Give back only the lines in the records below from the one with "5. [46.5 mCSD" to the one with "The source code", both inclusive, word for word.

##########

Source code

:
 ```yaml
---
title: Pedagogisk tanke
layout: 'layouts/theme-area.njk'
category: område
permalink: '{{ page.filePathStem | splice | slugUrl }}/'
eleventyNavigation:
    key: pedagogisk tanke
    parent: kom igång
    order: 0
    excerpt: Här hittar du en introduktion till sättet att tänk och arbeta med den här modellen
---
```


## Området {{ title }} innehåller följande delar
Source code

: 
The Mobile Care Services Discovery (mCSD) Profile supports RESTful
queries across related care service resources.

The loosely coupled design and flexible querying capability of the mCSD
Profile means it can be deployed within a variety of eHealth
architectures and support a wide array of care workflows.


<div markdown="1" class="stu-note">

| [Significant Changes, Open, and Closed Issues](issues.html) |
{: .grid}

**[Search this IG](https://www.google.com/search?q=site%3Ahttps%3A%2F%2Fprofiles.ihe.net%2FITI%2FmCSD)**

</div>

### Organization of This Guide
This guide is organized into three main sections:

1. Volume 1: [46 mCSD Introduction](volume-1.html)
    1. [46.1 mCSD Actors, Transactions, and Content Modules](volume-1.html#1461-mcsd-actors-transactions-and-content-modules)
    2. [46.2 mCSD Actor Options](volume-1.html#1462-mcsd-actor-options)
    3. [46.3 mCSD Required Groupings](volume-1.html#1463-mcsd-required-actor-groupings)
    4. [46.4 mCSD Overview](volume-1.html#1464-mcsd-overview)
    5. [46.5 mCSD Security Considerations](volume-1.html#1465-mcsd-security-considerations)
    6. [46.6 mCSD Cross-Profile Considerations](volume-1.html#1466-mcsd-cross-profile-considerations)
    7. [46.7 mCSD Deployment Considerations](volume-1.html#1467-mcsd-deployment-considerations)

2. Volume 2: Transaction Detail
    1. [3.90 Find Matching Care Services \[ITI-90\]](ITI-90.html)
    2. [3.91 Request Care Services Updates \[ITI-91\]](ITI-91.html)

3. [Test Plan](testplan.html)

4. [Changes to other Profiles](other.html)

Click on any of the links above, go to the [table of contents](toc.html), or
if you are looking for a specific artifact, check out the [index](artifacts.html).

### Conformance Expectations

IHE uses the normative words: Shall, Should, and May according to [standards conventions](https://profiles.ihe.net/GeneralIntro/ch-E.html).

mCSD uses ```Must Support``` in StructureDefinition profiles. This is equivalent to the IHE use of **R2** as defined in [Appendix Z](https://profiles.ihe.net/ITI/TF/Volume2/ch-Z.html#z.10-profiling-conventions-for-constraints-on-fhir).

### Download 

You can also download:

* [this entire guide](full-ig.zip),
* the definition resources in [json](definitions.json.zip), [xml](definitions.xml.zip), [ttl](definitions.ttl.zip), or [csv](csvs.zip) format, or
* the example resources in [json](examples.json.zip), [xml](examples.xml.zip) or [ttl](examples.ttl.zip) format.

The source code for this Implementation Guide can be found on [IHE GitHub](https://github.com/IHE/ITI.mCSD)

##########

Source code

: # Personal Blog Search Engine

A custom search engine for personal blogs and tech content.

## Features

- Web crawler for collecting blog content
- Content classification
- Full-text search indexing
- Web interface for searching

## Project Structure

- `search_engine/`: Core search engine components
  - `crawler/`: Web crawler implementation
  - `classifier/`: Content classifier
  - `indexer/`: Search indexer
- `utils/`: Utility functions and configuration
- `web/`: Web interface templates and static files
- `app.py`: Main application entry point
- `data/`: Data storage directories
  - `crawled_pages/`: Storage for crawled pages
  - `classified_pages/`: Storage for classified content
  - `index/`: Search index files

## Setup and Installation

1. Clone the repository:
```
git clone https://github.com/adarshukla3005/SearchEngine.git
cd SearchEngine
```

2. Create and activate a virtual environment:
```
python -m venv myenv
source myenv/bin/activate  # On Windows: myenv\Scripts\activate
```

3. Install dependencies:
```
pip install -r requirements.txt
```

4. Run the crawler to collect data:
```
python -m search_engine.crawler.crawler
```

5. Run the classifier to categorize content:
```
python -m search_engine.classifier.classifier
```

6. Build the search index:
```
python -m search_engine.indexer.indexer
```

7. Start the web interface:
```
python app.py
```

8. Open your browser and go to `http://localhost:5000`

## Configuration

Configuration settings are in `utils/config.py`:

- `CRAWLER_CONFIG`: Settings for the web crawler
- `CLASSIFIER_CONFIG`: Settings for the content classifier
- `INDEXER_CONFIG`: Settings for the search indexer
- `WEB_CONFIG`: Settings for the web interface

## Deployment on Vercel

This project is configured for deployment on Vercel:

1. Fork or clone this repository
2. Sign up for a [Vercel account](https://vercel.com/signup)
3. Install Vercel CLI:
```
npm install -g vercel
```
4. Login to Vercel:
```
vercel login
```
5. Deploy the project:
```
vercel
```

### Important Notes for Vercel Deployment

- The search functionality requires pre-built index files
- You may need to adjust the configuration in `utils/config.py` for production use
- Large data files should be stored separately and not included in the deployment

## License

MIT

##########

> Written answer
    5. [46.5 mCSD Security Considerations](volume-1.html#1465-mcsd-security-considerations)
    6. [46.6 mCSD Cross-Profile Considerations](volume-1.html#1466-mcsd-cross-profile-considerations)
    7. [46.7 mCSD Deployment Considerations](volume-1.html#1467-mcsd-deployment-considerations)

2. Volume 2: Transaction Detail
    1. [3.90 Find Matching Care Services \[ITI-90\]](ITI-90.html)
    2. [3.91 Request Care Services Updates \[ITI-91\]](ITI-91.html)

3. [Test Plan](testplan.html)

4. [Changes to other Profiles](other.html)

Click on any of the links above, go to the [table of contents](toc.html), or
if you are looking for a specific artifact, check out the [index](artifacts.html).

### Conformance Expectations

IHE uses the normative words: Shall, Should, and May according to [standards conventions](https://profiles.ihe.net/GeneralIntro/ch-E.html).

mCSD uses ```Must Support``` in StructureDefinition profiles. This is equivalent to the IHE use of **R2** as defined in [Appendix Z](https://profiles.ihe.net/ITI/TF/Volume2/ch-Z.html#z.10-profiling-conventions-for-constraints-on-fhir).

### Download 

You can also download:

* [this entire guide](full-ig.zip),
* the definition resources in [json](definitions.json.zip), [xml](definitions.xml.zip), [ttl](definitions.ttl.zip), or [csv](csvs.zip) format, or
* the example resources in [json](examples.json.zip), [xml](examples.xml.zip) or [ttl](examples.ttl.zip) format.

The source code for this Implementation Guide can be found on [IHE GitHub](https://github.com/IHE/ITI.mCSD)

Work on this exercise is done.